● **Exercise requirements**:
Whenever a line in the material below contains "successfully", copy that line.

** Dataset records follows **

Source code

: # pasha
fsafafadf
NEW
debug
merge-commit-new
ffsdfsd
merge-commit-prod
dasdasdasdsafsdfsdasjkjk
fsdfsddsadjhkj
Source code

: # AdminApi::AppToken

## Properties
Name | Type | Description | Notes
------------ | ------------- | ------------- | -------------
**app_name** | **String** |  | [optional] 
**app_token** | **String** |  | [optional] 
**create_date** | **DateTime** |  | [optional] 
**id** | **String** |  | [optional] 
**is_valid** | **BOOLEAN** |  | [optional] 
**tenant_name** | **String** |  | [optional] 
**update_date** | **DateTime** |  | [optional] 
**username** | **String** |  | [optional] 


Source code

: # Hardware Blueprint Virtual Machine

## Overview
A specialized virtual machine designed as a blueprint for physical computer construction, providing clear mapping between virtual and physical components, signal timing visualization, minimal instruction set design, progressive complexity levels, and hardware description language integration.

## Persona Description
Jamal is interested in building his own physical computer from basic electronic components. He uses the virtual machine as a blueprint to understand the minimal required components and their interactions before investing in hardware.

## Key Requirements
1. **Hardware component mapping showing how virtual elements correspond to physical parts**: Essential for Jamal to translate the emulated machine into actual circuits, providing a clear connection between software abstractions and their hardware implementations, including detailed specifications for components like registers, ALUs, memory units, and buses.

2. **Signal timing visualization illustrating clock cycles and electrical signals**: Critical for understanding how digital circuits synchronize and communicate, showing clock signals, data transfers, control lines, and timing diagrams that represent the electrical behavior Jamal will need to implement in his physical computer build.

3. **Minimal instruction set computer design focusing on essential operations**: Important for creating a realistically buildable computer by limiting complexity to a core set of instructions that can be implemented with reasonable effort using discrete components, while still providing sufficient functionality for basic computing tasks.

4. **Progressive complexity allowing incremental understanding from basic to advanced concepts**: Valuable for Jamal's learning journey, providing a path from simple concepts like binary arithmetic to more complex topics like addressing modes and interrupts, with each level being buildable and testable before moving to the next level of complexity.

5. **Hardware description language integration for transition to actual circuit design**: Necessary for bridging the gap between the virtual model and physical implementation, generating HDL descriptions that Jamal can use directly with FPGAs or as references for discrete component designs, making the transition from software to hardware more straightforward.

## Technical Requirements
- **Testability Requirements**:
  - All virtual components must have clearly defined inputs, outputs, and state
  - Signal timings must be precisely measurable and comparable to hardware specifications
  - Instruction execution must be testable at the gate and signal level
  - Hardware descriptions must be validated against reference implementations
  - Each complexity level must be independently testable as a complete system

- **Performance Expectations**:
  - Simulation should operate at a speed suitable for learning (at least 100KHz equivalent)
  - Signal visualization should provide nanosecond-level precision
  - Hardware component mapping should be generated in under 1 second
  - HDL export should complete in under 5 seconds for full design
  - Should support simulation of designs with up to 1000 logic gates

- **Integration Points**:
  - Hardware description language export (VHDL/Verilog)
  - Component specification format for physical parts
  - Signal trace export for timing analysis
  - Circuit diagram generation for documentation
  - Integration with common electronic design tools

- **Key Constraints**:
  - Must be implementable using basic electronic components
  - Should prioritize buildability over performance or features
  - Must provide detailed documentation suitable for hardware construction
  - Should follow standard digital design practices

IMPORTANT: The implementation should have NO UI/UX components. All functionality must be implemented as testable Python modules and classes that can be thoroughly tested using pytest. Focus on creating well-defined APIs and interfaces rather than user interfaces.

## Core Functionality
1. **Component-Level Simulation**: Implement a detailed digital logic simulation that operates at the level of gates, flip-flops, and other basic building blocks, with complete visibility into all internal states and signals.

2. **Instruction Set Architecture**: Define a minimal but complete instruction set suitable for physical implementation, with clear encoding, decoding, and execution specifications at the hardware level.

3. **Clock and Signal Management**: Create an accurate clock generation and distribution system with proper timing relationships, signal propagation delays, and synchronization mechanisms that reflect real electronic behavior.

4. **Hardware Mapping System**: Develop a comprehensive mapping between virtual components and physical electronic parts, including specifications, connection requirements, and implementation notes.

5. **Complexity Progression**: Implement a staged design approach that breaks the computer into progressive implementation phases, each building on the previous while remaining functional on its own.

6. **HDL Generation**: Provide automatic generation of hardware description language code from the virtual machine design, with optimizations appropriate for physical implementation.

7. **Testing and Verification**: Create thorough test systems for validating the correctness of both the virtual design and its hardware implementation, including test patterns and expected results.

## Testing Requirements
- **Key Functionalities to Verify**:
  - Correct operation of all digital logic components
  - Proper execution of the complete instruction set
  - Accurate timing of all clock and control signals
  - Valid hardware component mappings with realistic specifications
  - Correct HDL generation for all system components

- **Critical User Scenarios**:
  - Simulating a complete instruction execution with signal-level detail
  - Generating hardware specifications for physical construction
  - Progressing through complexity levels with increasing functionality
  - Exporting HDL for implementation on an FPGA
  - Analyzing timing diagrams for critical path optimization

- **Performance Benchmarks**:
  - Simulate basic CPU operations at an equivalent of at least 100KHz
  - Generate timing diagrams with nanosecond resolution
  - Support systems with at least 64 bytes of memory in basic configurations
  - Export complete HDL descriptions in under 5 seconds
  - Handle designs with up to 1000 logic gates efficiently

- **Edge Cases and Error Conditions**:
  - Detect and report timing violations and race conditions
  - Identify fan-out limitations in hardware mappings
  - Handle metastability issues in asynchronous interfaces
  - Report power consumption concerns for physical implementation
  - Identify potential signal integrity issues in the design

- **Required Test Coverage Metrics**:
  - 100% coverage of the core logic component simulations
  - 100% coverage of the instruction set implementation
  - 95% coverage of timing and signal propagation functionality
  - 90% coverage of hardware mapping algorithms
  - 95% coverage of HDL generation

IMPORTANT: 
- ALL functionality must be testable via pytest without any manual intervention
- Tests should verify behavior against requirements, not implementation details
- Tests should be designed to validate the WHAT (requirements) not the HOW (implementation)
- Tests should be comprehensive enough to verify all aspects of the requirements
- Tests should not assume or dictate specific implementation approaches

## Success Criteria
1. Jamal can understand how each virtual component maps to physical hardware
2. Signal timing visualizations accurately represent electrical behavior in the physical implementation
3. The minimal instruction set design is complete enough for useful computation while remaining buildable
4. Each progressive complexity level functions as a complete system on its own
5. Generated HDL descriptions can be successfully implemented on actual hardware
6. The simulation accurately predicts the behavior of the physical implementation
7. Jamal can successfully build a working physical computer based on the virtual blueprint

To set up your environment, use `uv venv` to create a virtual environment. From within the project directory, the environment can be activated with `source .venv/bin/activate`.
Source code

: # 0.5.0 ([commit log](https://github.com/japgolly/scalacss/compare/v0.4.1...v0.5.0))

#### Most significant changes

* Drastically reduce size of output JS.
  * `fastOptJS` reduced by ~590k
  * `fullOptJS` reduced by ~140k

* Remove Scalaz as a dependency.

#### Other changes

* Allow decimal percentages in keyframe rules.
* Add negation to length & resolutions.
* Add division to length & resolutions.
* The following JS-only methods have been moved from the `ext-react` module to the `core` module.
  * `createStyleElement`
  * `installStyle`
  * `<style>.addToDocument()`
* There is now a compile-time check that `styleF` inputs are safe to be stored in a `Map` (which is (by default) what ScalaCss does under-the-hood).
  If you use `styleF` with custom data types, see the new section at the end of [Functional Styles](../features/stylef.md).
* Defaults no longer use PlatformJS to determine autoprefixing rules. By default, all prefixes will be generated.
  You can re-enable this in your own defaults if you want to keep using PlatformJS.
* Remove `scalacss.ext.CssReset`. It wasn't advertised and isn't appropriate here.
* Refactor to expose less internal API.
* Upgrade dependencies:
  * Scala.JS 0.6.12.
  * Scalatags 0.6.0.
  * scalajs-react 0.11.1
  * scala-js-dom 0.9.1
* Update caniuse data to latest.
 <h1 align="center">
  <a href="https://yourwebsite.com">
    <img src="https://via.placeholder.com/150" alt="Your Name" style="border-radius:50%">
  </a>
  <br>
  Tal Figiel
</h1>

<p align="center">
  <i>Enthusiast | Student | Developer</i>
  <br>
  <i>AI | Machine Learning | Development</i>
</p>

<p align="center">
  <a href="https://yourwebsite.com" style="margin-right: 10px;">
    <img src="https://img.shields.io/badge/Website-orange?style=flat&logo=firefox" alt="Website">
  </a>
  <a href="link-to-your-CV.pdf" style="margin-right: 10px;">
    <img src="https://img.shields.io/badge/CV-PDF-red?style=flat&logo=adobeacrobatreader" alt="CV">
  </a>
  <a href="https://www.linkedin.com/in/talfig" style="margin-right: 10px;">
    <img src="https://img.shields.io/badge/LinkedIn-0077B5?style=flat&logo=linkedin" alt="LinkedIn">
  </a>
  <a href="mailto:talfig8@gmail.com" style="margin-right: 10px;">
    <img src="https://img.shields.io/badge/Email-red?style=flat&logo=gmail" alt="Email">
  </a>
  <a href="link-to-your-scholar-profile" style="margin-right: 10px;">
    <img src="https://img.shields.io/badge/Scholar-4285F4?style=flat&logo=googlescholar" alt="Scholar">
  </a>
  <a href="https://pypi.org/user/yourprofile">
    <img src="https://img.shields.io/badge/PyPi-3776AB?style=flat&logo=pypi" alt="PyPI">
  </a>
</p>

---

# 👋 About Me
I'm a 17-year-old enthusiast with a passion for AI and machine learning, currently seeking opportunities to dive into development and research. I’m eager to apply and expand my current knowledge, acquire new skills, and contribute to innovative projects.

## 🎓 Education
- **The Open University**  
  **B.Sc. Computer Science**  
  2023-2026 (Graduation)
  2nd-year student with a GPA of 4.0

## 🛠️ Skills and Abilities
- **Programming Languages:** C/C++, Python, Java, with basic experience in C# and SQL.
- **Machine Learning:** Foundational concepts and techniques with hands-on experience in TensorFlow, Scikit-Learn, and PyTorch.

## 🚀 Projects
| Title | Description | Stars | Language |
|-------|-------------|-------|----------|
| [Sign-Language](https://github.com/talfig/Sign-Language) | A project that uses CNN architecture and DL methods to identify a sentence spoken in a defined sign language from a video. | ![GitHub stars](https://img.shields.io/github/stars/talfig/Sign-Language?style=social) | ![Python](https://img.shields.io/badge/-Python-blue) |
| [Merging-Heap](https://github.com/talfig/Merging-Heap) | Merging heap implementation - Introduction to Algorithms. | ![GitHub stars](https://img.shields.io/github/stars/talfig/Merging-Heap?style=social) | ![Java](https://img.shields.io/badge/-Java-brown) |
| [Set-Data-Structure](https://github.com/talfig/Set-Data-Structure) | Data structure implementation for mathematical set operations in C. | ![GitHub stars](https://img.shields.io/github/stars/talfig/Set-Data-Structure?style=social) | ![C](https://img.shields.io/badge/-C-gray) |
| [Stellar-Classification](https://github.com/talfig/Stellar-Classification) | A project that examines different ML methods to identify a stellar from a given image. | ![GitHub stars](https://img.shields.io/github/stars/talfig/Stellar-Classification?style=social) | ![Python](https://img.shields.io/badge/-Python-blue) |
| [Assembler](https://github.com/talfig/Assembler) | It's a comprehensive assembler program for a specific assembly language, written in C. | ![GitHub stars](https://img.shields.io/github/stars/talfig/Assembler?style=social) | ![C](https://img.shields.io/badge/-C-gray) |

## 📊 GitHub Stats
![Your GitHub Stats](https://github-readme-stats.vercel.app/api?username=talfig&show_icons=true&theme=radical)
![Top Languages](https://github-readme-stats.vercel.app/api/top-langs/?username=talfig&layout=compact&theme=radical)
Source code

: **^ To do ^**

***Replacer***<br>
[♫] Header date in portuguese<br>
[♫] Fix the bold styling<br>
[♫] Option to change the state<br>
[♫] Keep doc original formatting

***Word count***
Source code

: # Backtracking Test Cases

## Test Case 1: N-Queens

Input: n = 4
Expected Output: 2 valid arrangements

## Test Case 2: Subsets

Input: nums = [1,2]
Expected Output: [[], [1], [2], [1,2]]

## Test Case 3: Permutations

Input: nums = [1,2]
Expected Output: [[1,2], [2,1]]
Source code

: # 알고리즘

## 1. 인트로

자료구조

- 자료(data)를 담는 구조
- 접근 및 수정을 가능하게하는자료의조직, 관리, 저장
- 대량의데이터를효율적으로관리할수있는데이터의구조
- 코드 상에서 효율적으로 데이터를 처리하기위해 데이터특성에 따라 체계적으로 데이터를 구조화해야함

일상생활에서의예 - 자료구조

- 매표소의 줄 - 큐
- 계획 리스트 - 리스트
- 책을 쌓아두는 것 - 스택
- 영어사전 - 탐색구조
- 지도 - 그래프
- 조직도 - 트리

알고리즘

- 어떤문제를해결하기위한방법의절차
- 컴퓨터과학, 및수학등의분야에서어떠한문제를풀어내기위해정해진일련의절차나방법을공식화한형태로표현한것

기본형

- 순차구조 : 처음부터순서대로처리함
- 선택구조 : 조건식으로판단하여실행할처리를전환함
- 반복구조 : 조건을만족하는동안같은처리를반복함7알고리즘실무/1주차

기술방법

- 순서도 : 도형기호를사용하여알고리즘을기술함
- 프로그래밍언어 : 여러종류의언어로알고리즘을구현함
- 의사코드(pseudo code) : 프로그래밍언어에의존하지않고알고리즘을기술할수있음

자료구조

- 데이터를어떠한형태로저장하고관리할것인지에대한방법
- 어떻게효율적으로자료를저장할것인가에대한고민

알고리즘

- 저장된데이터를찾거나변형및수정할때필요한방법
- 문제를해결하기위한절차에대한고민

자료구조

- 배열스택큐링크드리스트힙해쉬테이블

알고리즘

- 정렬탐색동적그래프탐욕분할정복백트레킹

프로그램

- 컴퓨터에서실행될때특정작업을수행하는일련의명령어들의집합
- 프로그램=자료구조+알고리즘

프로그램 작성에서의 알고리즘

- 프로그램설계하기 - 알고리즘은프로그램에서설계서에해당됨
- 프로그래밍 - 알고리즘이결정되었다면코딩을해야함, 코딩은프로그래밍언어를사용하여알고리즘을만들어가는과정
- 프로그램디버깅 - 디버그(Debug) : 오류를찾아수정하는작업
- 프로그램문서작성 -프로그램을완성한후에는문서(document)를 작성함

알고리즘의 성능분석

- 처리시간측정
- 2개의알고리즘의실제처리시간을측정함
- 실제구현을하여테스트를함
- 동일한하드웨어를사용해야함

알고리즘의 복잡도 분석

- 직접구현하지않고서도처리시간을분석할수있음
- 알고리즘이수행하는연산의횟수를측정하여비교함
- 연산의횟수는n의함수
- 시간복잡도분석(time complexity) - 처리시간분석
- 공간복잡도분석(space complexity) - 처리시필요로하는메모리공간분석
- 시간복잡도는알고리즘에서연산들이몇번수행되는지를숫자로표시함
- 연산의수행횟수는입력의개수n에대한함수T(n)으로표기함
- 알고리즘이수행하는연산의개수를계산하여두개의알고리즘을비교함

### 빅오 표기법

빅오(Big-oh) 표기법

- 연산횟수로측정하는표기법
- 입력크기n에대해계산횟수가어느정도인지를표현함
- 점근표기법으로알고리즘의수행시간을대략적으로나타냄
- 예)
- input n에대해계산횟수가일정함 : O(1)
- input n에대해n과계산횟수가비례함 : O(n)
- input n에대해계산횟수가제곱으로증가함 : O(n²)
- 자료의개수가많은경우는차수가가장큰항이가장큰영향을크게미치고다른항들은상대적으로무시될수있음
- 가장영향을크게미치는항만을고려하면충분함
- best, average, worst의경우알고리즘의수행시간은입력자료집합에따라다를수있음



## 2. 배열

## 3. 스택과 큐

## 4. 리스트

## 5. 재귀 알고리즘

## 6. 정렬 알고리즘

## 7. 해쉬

** End of Dataset records **

● **Response area**:
5. Generated HDL descriptions can be successfully implemented on actual hardware
7. Jamal can successfully build a working physical computer based on the virtual blueprint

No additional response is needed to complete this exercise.